WUNRN

http://www.wunrn.com

 

TRICKED & TRAPPED - HUMAN TRAFFICKING IN THE MIDDLE EAST - WOMEN & GIRLS

 

Direct Link to Full 180-Page 2013 Report:

http://www.ilo.org/wcmsp5/groups/public/---arabstates/---ro-beirut/documents/publication/wcms_211214.pdf

 

3.2 SEX WORK

 

The 20 sex workers interviewed in Lebanon, Jordan and the UAE came from Belarus, Jordan, Lebanon, Russia, Syria, the Philippines, Tunisia, Ukraine and Uzbekistan. All were women, between 19 and 40 years of age. Most came from urban areas, and identified themselves as coming from either poor or middle-class families. The majority had completed secondary school. A few had worked in the Middle East before, but most had migrated for the first time. The majority of women interviewed claimed they had made the decision to work abroad themselves. The research team also met with women and men mployed in the entertainment industry, including waitresses and dancers, and the owners, managers and security staff of nightclubs.
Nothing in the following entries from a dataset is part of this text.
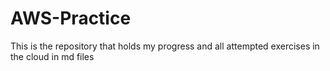 # AWS-Practice
This is the repository that holds my progress and all attempted exercises in the cloud in md files
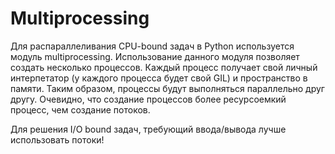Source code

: # Multiprocessing
Для распараллеливания CPU-bound задач в Python используется модуль multiprocessing.
Использование данного модуля позволяет создать несколько процессов. 
Каждый процесс получает свой личный интерпетатор (у каждого процесса будет свой GIL) 
и  пространство в памяти. Таким образом, процессы будут выполняться параллельно друг другу. 
Очевидно, что создание процессов более ресурсоемкий процесс, чем создание потоков.

Для решения I/O bound задач, требующий ввода/вывода лучше использовать потоки!

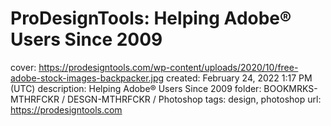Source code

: # ProDesignTools: Helping Adobe® Users Since 2009

cover: https://prodesigntools.com/wp-content/uploads/2020/10/free-adobe-stock-images-backpacker.jpg
created: February 24, 2022 1:17 PM (UTC)
description: Helping Adobe® Users Since 2009
folder: BOOKMRKS-MTHRFCKR / DESGN-MTHRFCKR / Photoshop
tags: design, photoshop
url: https://prodesigntools.com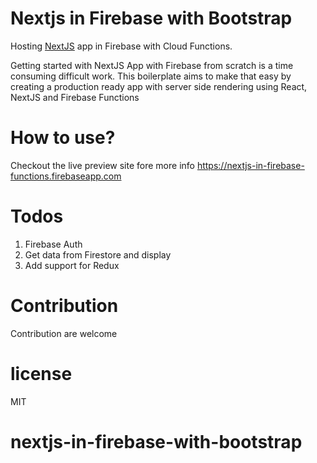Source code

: # Nextjs in Firebase with Bootstrap
Hosting [NextJS](https://github.com/zeit/next.js/) app in Firebase with Cloud Functions.

Getting started with NextJS App with Firebase from scratch is a time consuming difficult work. This boilerplate aims to make that easy by creating a production ready app with server side rendering using React, NextJS and Firebase Functions

# How to use?
Checkout the live preview site fore more info https://nextjs-in-firebase-functions.firebaseapp.com

# Todos
1. Firebase Auth
2. Get data from Firestore and display
3. Add support for Redux


# Contribution
Contribution are welcome

# license
MIT
# nextjs-in-firebase-with-bootstrap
Sex brokers (pimps) and clients of sex workers were also interviewed. secondary sources of information were used to provide further evidence and to show the particular vulnerability of Asian and African women migrant workers to being deceived and coerced into sexual exploitation. Additional data were gathered from a variety of key informants, who shed light on the processes involved in the trafficking of sex workers. These informants included government officials from ministries of labour, interior, justice, foreign affairs and social affairs, as well as government representatives of countries of origin stationed at embassies and consulates. Information was also collected from representatives of workers’ organizations, migrant associations, and local and international NGOs in both countries of origin and destination, as well as media professionals and academics.The analysis of the data collected from both primary and secondary sources revealed four main processes of human trafficking for sex work as forced labour (table 3.2).

 

The first process involves the voluntary recruitment of girls and women as domestic workers. Once in the country of destination, they leave their employers, lured by promises of love or a better job, only to be subsequently forced by their ‘boyfriends’, taxi drivers or other intermediaries into commercial sexual exploitation. The second process involves of women who have migrated to work as domestic workers, nurses, teachers or waitresses, and are abducted upon arrival by their freelance agents and obliged to provide commercial sexual services to clients out of private or isolated apartments or villas. The third process involves the recruitment of migrant women to work in nightclubs and bars. These women, often referred to as “artists”, believe they will work as dancers, waitresses or singers, but are deceived by their impresario or employer about the real nature of the job and obliged to provide sexual services.

 

The fourth process involves women who are deceived by relatives through the false promise of marriage and a better life in another country, or whose relatives are deceived by husbands or agents into allowing a daughter to travel abroad to work. In both scenarios, on her arrival in the destination country the daughter is coerced to work in nightclubs, bars or private apartments and earn a living through commercial sexual exploitation.